En varias historias de la extraordinaria colección de Asterix, el tema fundamental es la comida (Astérix y el caldero, La vuelta a la Galia o El escudo Arverno) y en prácticamente todas forma parte del hilo conductor (en Asterix en Hispania y en Asterix en Bélgica hay pasajes en los que directamente pasas hambre). Para mí, uno de los mejores libros que publicaron es Asterix en Córcega, en el que se describe un queso tan oloroso que sus efluvios provocan la explosión de un barco al acceder un legionario a la bodega con una antorcha. Mi padre, que era aragonés por los cuatro costados y cuyo segundo apellido era Galino, decía que él era celta porque que los celtas (galos o galinos) tenemos un bulto en el occipucio que nos delata como tales. Y cuando digo tenemos, me refiero por supuesto a que yo estoy incluído en los que lo tienen.
Uno de mis sobrinos, de hechuras parejas a uno de los héroes de esos geniales franceses pero más guapo, tiene todas las cualidades que se detallan en los cómics, salvo porque no es peleón y no tiene la nariz como una berenjena, y comparte conmigo la incesante búsqueda de nuevas sensaciones culinarias con las que contentar nuestras apetencias. Un día me habló de una tienda en Esteiro que se llama La Tienda de Erika, de la que hablaré más en profundidad en otra ocasión pero de la que ya os adelanto que, en mi opinión, ya es una referencia en el segmento de las delicatessen de la ciudad. Como buen galo, mi sobrino es bastante charlatán, por lo que no guardó el secreto hasta que se encontró a alguien, que fue una de mis hermanas, que comparte esas innegables virtudes que nos adornan a todos los descendientes de Borondón, que es como realmente se llamaba ese supuesto Breogán que viajó a las islas de los británicos y les enseñó a hacer licores, aunque también hay quien lo llama San Brandán.
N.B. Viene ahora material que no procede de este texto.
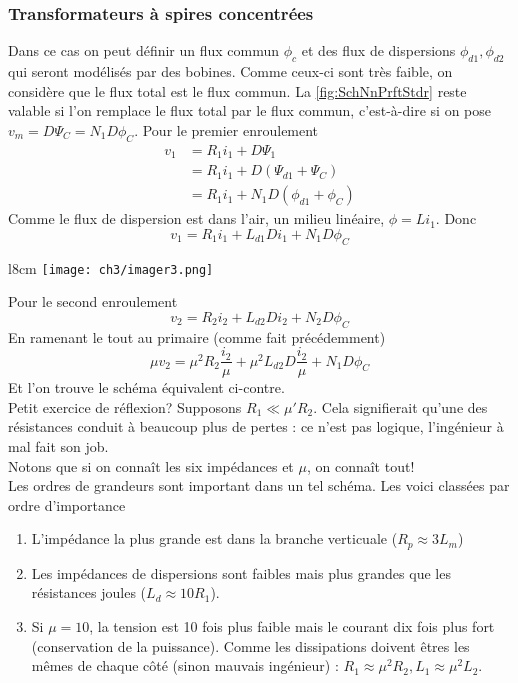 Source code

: 		\subsubsection{Transformateurs à spires concentrées}
		Dans ce cas on peut définir un flux commun $\phi_c$ et des flux de 
		dispersions $\phi_{d1},\phi_{d2}$ qui seront modélisés par des bobines. 
		Comme ceux-ci sont très faible, on 
		considère que le flux total est le flux commun. La \autoref{fig:SchNnPrftStdr}
		reste valable si l'on remplace le flux total par le flux commun, c'est-à-dire 
		si on pose $v_m = D\Psi_C=N_1D\phi_C$.
		Pour le premier enroulement
		\begin{equation}
		\begin{array}{ll}
		v_1 &= R_1i_1 + D\Psi_1\\
		&= R_1i_1 + D(\Psi_{d1}+\Psi_C)\\
		&= R_1i_1 + N_1D(\phi_{d1}+\phi_C)
		\end{array}
		\end{equation}
		Comme le flux de dispersion est dans l'air, un milieu linéaire, $\phi = Li_1$. 
		Donc
		\begin{equation}
		v_1 = R_1i_1 + L_{d1}Di_1+N_1D\phi_C
		\end{equation}
		\begin{wrapfigure}[13]{l}{8cm}
		\texttt{[image: ch3/imager3.png]}
		\end{wrapfigure}				
		Pour le second enroulement	
		\begin{equation}
		v_2 = R_2i_2 + L_{d2}Di_2+N_2D\phi_C
		\end{equation}	
		En ramenant le tout au primaire (comme fait précédemment)
		\begin{equation}
		\mu v_2 = \mu^2R_2\dfrac{i_2}{\mu}+\mu^2L_{d2}D\dfrac{i_2}{\mu}+N_1D\phi_C
		\end{equation}
		Et l'on trouve le schéma équivalent ci-contre.\\
		
		
		Petit exercice de réflexion? Supposons $R_1\ll \mu'R_2$. Cela signifierait 
		qu'une des résistances conduit à beaucoup plus de pertes : ce n'est pas 
		logique, l'ingénieur à mal fait son job.\\
		Notons que si on connaît les six impédances et $\mu$, on connaît tout!\\
		
		Les ordres de grandeurs sont important dans un tel schéma. Les voici 
		classées par ordre d'importance 
		\begin{enumerate}
		\item L'impédance la plus grande est dans la branche verticuale ($R_p \approx 
		3 L_m$)
		\item Les impédances de dispersions sont faibles mais plus grandes que 
		les résistances joules ($L_d \approx 10 R_1$).
		\item Si $\mu = 10$, la tension est 10 fois plus faible mais le courant 
		dix fois plus fort (conservation de la puissance). Comme les dissipations 
		doivent êtres les mêmes de chaque côté (sinon mauvais ingénieur) : $R_1 
		\approx \mu^2R_2, L_1\approx \mu^2L_2$.
		\end{enumerate}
En fin, que tampoco quiero liarme ahora con eso, que habrá quien se sienta ofendido de que compare a San Borondón y a su isla viajera con San Brandán y sus Riquiños, de los cuales hablaré también otro día (el tema de los cruasanes de Ferrol viene siendo otra pelea entre Stollen, París, San Amaro y Sanbrandán, polémica casi tan grave como la de los churros o la de las tortillas), y sigo: en Galicia hay una manera de elaborar el queso a la que yo defino como “queso soviético”, por su tendencia más que clara a expandirse fuera de sus fronteras naturales. Al igual que el ya extinto pero nostálgico imperio que iniciaron los rusos hace un siglo, este tipo de quesos no necesita razones muy claras para iniciar su expansión, salvo que se sienta amenazado: oye, es cortarle un trozo y empezar a expandirse de forma inexorable hacia los territorios más cercanos. En algunos casos se ha descrito científicamente la llegada de quesos a plantas inferiores de los inmuebles en los que se descontrolaron, y hay quien dice que incluso hay testimonios de quesos que subieron a las superiores, aunque a mí eso me parece exagerado.
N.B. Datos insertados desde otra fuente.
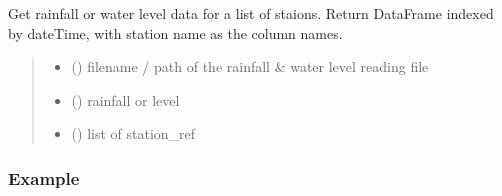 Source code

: \documentclass[letterpaper,10pt,english]{sphinxmanual}
\begin{document}
\begin{fulllineitems}
\label{\detokenize{index:flood_tool.get_station_reading}}
\pysigstartsignatures
{}
\pysigstopsignatures
\sphinxAtStartPar
Get rainfall or water level data for a list of staions.
Return DataFrame indexed by dateTime, with station name as the column names.
\begin{quote}\begin{description}
\begin{itemize}
\item {} 
\sphinxAtStartPar
{} () \textendash{} filename / path of the rainfall \& water level reading file

\item {} 
\sphinxAtStartPar
{} () \textendash{} rainfall or level

\item {} 
\sphinxAtStartPar
{} () \textendash{} list of station\_ref

\end{itemize}

\end{description}\end{quote}
\subsubsection*{Example}

\begin{sphinxVerbatim}[commandchars=\\\{\}]
\PYG{p}{[}  \PYG{p}{]}
\end{sphinxVerbatim}

\end{fulllineitems}
\end{document}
A medio camino entre Friol y Palas de Rei, José Miguel Vázquez conoció a una señora Josefa que elaboraba unos quesos según la receta que el mismísimo Lug le pasó en secreto a los druidas allá por los albores de la humanidad, y se prendó tanto de la receta que no sólo aprendió a hacerlos sino que ahora los comercializa elaborados por él mismo con la leche de sus vacas mezcla de vaca rubia gallega y de vaca parda alpina.
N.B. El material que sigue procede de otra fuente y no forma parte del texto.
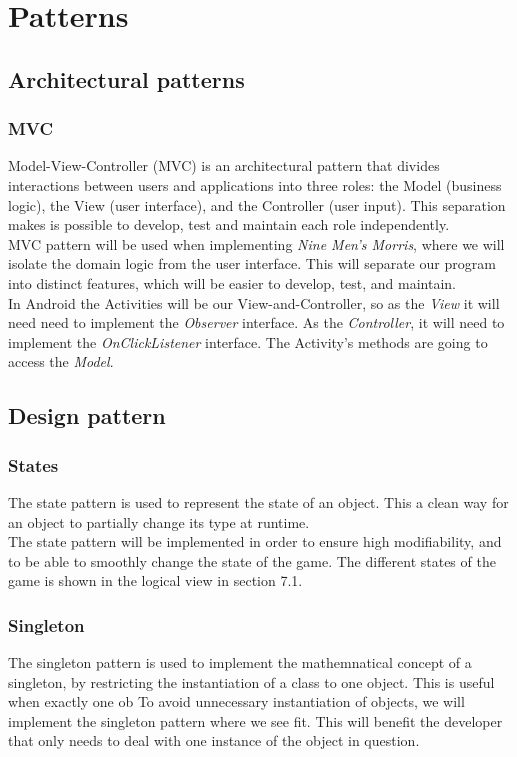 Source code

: \section{Patterns}

\subsection{Architectural patterns}

\subsubsection{MVC}
Model-View-Controller (MVC) is an architectural pattern that divides interactions between users and applications into three roles: the Model (business logic), the View (user interface), and the Controller (user input). This separation makes is possible to develop, test and maintain each role independently. \\

MVC pattern will be used when implementing \emph{Nine Men’s Morris}, where we will isolate the domain logic from the user interface. This will separate our program into distinct features, which will be easier to develop, test, and maintain. \\

In Android the Activities will be our View-and-Controller, so as the \emph{View} it will need need to implement the \emph{Observer} interface. As the \emph{Controller}, it will need to implement the \emph{OnClickListener} interface. The Activity’s methods are going to access the \emph{Model}.

\subsection{Design pattern}
\subsubsection{States}
The state pattern is used to represent the state of an object. This a clean way for an object to partially change its type at runtime. \\

The state pattern will be implemented in order to ensure high modifiability, and to be able to smoothly change the state of the game. The different states of the game is shown in the logical view in section 7.1.

\subsubsection{Singleton}
The singleton pattern is used to implement the mathemnatical concept of a singleton, by restricting the instantiation of a class to one object. This is useful when exactly one ob 
To avoid unnecessary instantiation of objects, we will implement the singleton pattern where we see fit. This will benefit the developer that only needs to deal with one instance of the object in question.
El año pasado mi principal descubrimiento en el mundo del queso gallego, como ya os conté, fue el Marianne de Cortes de Muar, y éste ha sido ese Queixo Da Josefa que, a medio camino entre la mantequilla y una torta de pasta blanda, me ha hecho regresar por un momento a un mundo en el que nunca llegué a vivir, pero al que me he sentido transportado muchas veces gracias a Uderzo, a Goscinny, a Erika, a la señora Josefa, a José Miguel Vázquez, a mi sobrino que descubrió a Erika y a mis hermanas que descubrieron el queso y me lo regalaron. ¿Demasiado complicado? Pues os acercáis al cruce de Españoleto con la Avenida de Esteiro y os compráis un trozo, pero os recomiendo controlar sus ansias expansionistas, que con estos quesos, como con los rusos, nunca se sabe qué puede pasar.